ING keeps cautious strategy on Asian acquisitions for now

DARANA CHUDASRI AND BLOOMBERG NEWS

Despite its strong capital base, the Dutch financial services company ING Group has no big plan for acquisitions in Asia Pacific as it wants to apply a conservative strategy to invest only in profitable ventures, says Hans van der Noordaa, a member of the executive board.

Discussing the company’s outlook at a briefing in Bangkok yesterday, from left: Rajesh Sethi, CEO, ING Life (Thailand); Hans van der Noordaa, member of the executive board; and Maris Tarab, CEO, ING Funds Thailand. KOSOL NAKACHOL

"We are now a little bit cautious about new acquisitions in the Asian region," Mr Van der Noordaa said at a briefing yesterday in Bangkok.

"Our top priority is to protect our capital base because the financial markets will continue to be volatile," he said, adding the group needed to be conservative in business operations next year though Asia Pacific is expected to be a growth region.

ING Group expects that Asia Pacific will contribute 20% of the group's revenue next year, an increase from 10% due to growth from its life insurance businesses in China, India, Thailand and Malaysia. Central Europe and Latin America also have growth potential.

The group has 190 billion worth of total investment assets in Asia Pacific, including life businesses in 10 countries and fund management businesses in 12 countries.

Rajesh Sethi, president and CEO of ING Life in Thailand, said ING still had a long-term commitment in Thailand and has plans to increase investment, release new products, technologies and customer service, and develop representatives in every channel.

"The crisis is not bothering us. It can be an opportunity," said Mr Rajesh.

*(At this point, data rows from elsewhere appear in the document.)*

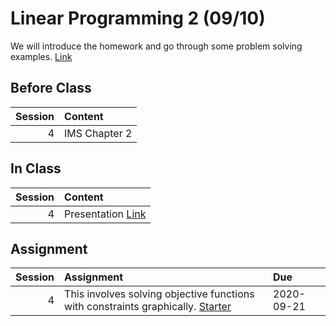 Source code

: Linear Programming 2  (09/10)
============================

We will introduce the homework and go  through some problem solving examples. [Link](../../sessions/session4)

## Before Class

|   Session | Content       |
|----------:|:--------------|
|         4 | IMS Chapter 2 |


## In Class

|   Session | Content                                                                     |
|----------:|:----------------------------------------------------------------------------|
|         4 | Presentation [Link](https://rpi.box.com/s/ldy9h2bfaz00gek5a9cotyz21sboab95) |


## Assignment

|   Session | Assignment                                                                                                                                 | Due        |
|----------:|:-------------------------------------------------------------------------------------------------------------------------------------------|:-----------|
|         4 | This involves solving objective functions with constraints graphically.  [Starter](https://rpi.box.com/s/ldy9h2bfaz00gek5a9cotyz21sboab95) | 2020-09-21 |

It just launched a new training center located in Le Concord Building, and the company has over 8,500 agents.

Its life operating result in the first three quarters grew higher than the industry. First-year premiums for the nine-month period totalled 1.376 billion baht, up 17% year-on-year. Total insurance premiums were 4.193 billion baht, up by 29% while the industry overall grew by a more modest 11%.

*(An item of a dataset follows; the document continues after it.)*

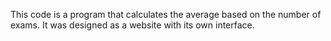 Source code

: This code is a program that calculates the average based on the number of exams. It was designed as a website with its own interface.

Maris Tarab, managing director of ING Fund, said assets under management at the end of this year are expected to reach 214 billion baht, higher than its target of 204 billion. This includes hotel property funds worth 10 billion baht that will be launched before the year-end.

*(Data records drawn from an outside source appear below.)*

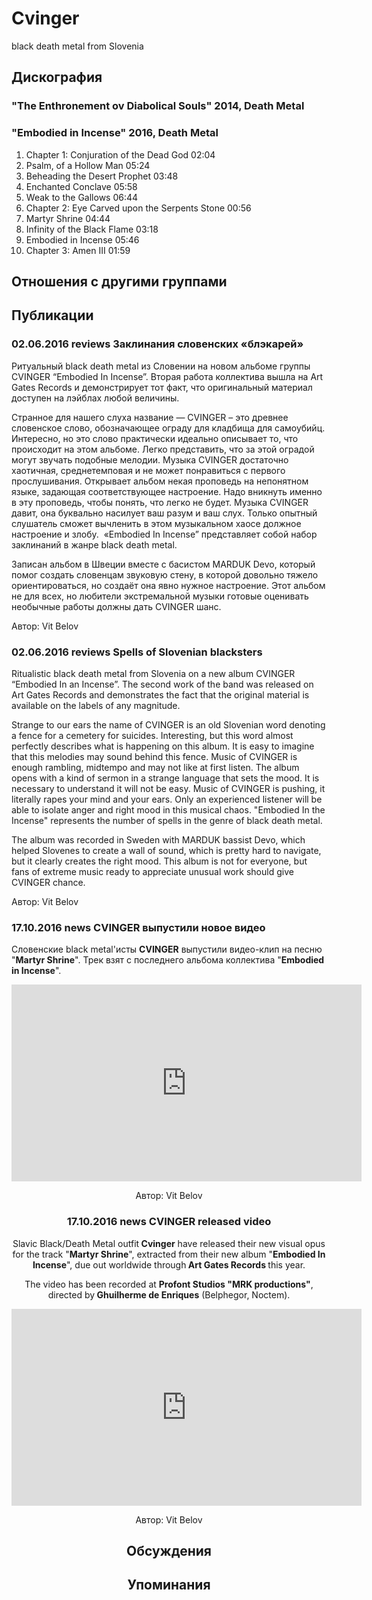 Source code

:# Cvinger

black death metal from Slovenia

## Дискография

### "The Enthronement ov Diabolical Souls" 2014, Death Metal



### "Embodied in Incense" 2016, Death Metal

1. Chapter 1: Conjuration of the Dead God 02:04	 
2. Psalm, of a Hollow Man 05:24	 
3. Beheading the Desert Prophet 03:48	 
4. Enchanted Conclave 05:58	 
5. Weak to the Gallows 06:44	 
6. Chapter 2: Eye Carved upon the Serpents Stone 00:56	 
7. Martyr Shrine 04:44	 
8. Infinity of the Black Flame 03:18	 
9. Embodied in Incense 05:46	 
10. Chapter 3: Amen III 01:59	 


## Отношения с другими группами


## Публикации

### 02.06.2016 reviews Заклинания словенских «блэкарей»

<p>Ритуальный black death metal из Словении на новом альбоме группы CVINGER “Embodied In Incense”. Вторая работа коллектива вышла на Art Gates Records и демонстрирует тот факт, что оригинальный материал доступен на лэйблах любой величины.</p><p>Странное для нашего слуха название — CVINGER – это древнее словенское слово, обозначающее ограду для кладбища для самоубийц. Интересно, но это слово практически идеально описывает то, что происходит на этом альбоме. Легко представить, что за этой оградой могут звучать подобные мелодии. Музыка CVINGER достаточно хаотичная, среднетемповая и не может понравиться с первого прослушивания. Открывает альбом некая проповедь на непонятном языке, задающая соответствующее настроение. Надо вникнуть именно в эту проповедь, чтобы понять, что легко не будет. Музыка CVINGER давит, она буквально насилует ваш разум и ваш слух. Только опытный слушатель сможет вычленить в этом музыкальном хаосе должное настроение и злобу.&nbsp; «Embodied In Incense” представляет собой набор заклинаний в жанре black death metal. </p><p>Записан альбом в Швеции вместе с басистом MARDUK Devo, который помог создать словенцам звуковую стену, в которой довольно тяжело ориентироваться, но создаёт она явно нужное настроение. Этот альбом не для всех, но любители экстремальной музыки готовые оценивать необычные работы должны дать CVINGER шанс.</p>
Автор: Vit Belov

### 02.06.2016 reviews Spells of Slovenian blacksters

<p>Ritualistic black death metal from Slovenia on a new album CVINGER “Embodied In an Incense”. The second work of the band was released on Art Gates Records and demonstrates the fact that the original material is available on the labels of any magnitude.</p><p>Strange to our ears the name of CVINGER is an old Slovenian word denoting a fence for a cemetery for suicides. Interesting, but this word almost perfectly describes what is happening on this album. It is easy to imagine that this melodies may sound behind this fence. Music of CVINGER is enough rambling, midtempo and may not like at first listen. The album opens with a kind of sermon in a strange language that sets the mood. It is necessary to understand it will not be easy. Music of CVINGER is pushing, it literally rapes your mind and your ears. Only an experienced listener will be able to isolate anger and right mood in this musical chaos. "Embodied In the Incense" represents the number of spells in the genre of black death metal. </p><p>The album was recorded in Sweden with MARDUK bassist Devo, which helped Slovenes to create a wall of sound, which is pretty hard to navigate, but it clearly creates the right mood. This album is not for everyone, but fans of extreme music ready to appreciate unusual work should give CVINGER chance.</p>
Автор: Vit Belov

### 17.10.2016 news CVINGER выпустили новое видео

<p>Словенские black metal'исты <strong>CVINGER</strong> выпустили видео-клип на песню "<strong>Martyr Shrine</strong>". Трек взят с последнего альбома коллектива "<strong>Embodied in Incense</strong>".</p><p><center><iframe width="560" height="315" src="https://www.youtube.com/embed/SEtPgoFw1ww" frameborder="0" allowfullscreen></iframe></p>
Автор: Vit Belov

### 17.10.2016 news CVINGER released video

<p>Slavic Black/Death Metal outfit<strong> Cvinger</strong> have released their new visual opus for the track "<strong>Martyr Shrine</strong>", extracted from their new album "<strong>Embodied In Incense</strong>", due out worldwide through<strong> Art Gates Records </strong>this year.</p><p>The video has been recorded at <strong>Profont Studios "MRK productions"</strong>, directed by<strong> Ghuilherme de Enriques</strong> (Belphegor, Noctem).</p><p><center><iframe width="560" height="315" src="https://www.youtube.com/embed/SEtPgoFw1ww" frameborder="0" allowfullscreen></iframe></p>
Автор: Vit Belov


## Обсуждения


## Упоминания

ING Funds has set a goal to expand its asset size to 244 billion baht next year when it plans more growth on short-term bond funds and private funds. Two property funds worth a combined five billion baht are planned to launch.

Three foreign investment funds are also planned to launch in the second quarter.

In Thailand, ING Group has total investments of 650 million. This includes 100 million in ING Life, 50 million in ING Funds, 40 million in ING Bank and 460 million in TMB Bank.

ING tapped a 10-billion ($12.6 billion) lifeline from the Dutch government on Oct 19 to shore up its capital.

The company reported a loss this week, the first since it was created 17 years ago in a merger, of 478 million in the quarter ended Sept 30. It had a net profit of 2.31 billion in the same period last year.